A magnet keeper, also known historically as an armature, is a bar made from magnetically soft iron or steel, which is placed across the poles of a permanent magnet to help preserve the strength of the magnet by completing the magnetic circuit; it is important for magnets that have low magnetic coercivity, such as alnico magnets (0.07T).

Keepers also have a useful safety function, as they restrict external metal from being attracted to the magnet. Many magnets do not need a keeper, such as neodymium magnets, as they have very high coercivities; only those with low coercivities, meaning that they are more susceptible to stray fields, require keepers.

A magnet can be considered as the sum of many small magnetic domains, which may be only a few microns or smaller in size. Each domain carries its own small magnetic field, which can point in any direction. When all the domains are pointing in the same direction, the fields add up, yielding a strong magnet. When these all point in random directions, they cancel each other, and the net magnetic field is zero.
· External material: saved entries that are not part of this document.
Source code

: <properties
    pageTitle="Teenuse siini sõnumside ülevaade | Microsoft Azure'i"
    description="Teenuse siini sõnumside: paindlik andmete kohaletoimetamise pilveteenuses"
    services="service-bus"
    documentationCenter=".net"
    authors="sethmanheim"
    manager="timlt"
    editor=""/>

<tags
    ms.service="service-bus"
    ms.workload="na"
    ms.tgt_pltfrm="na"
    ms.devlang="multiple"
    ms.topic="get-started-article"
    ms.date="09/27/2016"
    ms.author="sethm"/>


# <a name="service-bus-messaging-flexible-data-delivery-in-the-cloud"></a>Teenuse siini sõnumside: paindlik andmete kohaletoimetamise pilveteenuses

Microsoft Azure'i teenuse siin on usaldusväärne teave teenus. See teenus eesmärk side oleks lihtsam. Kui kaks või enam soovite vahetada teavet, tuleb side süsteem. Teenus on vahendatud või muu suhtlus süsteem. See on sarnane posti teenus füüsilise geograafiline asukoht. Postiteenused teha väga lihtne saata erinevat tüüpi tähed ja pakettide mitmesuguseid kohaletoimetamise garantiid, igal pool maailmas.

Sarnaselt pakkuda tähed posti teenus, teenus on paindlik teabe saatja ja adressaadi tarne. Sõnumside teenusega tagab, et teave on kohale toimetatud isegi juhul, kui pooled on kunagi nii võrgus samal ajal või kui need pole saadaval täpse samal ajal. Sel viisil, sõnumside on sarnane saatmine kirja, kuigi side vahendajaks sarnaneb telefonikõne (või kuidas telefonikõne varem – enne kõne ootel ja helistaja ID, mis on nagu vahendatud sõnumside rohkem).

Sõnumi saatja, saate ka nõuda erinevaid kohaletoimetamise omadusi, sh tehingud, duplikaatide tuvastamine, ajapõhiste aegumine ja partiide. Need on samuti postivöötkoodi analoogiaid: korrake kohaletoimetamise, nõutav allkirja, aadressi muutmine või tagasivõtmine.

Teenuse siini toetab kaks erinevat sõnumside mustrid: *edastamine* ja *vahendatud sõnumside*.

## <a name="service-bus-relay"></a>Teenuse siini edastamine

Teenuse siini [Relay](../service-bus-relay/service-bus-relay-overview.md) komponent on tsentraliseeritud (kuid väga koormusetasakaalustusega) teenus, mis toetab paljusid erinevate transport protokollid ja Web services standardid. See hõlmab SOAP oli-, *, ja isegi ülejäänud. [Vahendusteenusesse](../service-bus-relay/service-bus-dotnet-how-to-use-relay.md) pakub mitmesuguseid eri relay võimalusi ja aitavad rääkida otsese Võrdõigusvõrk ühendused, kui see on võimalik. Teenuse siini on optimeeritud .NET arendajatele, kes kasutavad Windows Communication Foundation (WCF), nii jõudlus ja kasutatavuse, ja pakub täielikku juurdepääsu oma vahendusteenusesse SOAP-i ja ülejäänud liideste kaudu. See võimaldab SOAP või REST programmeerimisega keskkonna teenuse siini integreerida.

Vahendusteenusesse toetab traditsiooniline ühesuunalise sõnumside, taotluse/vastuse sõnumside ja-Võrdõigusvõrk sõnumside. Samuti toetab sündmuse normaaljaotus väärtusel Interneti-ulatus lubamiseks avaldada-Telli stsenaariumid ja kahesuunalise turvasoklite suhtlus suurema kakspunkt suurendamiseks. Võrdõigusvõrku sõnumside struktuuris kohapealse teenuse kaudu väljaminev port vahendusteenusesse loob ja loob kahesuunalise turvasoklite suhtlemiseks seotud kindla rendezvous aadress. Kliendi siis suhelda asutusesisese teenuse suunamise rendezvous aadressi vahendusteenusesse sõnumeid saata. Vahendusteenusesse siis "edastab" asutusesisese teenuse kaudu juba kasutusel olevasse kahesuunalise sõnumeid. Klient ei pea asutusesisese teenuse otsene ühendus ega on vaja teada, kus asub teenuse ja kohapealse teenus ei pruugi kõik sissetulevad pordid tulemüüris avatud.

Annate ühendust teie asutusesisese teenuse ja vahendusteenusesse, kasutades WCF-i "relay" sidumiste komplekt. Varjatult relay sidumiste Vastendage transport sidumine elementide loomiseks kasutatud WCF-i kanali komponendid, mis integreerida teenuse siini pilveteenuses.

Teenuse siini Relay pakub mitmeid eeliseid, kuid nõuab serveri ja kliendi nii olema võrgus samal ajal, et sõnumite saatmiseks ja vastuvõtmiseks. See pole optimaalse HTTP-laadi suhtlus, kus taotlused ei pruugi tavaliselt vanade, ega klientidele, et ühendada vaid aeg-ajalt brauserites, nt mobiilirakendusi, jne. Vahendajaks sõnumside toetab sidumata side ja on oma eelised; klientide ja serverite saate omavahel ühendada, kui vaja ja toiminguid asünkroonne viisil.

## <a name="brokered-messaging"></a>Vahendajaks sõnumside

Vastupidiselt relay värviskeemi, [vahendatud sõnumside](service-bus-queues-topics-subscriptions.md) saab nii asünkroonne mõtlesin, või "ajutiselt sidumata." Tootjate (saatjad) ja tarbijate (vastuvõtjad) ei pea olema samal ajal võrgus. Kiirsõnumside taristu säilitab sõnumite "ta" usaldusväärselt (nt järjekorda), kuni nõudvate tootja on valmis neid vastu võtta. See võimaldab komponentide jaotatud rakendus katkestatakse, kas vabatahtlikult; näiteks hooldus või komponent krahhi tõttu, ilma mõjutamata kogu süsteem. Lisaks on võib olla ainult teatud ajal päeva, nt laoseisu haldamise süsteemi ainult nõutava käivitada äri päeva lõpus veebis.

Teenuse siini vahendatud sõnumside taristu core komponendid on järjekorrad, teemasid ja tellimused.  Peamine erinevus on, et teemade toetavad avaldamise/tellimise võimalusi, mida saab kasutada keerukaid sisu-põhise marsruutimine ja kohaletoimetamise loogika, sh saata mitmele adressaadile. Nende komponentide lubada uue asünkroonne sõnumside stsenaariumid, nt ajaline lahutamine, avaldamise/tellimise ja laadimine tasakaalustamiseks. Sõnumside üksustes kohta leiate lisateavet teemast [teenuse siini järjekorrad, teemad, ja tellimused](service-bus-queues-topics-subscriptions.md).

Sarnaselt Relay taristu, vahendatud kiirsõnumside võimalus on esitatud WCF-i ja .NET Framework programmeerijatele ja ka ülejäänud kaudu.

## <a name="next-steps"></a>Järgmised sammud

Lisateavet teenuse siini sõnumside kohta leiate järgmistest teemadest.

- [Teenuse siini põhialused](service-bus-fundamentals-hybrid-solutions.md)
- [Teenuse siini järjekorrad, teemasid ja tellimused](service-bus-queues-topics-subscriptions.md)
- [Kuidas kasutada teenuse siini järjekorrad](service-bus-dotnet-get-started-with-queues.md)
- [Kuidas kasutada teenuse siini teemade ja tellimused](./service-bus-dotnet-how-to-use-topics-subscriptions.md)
In magnets with low coercivities, the direction in which the magnetic domains are pointing is easily swayed by external fields, such as the Earth's magnetic field or the stray fields caused by flowing currents in a nearby electrical circuit. Given enough time, such magnets may find their domains randomly oriented, and hence their net magnetization greatly weakened. A keeper for low-coercivity magnets is just a strong permanent magnet that keeps all the domains pointing the same way and realigns any that have gone astray.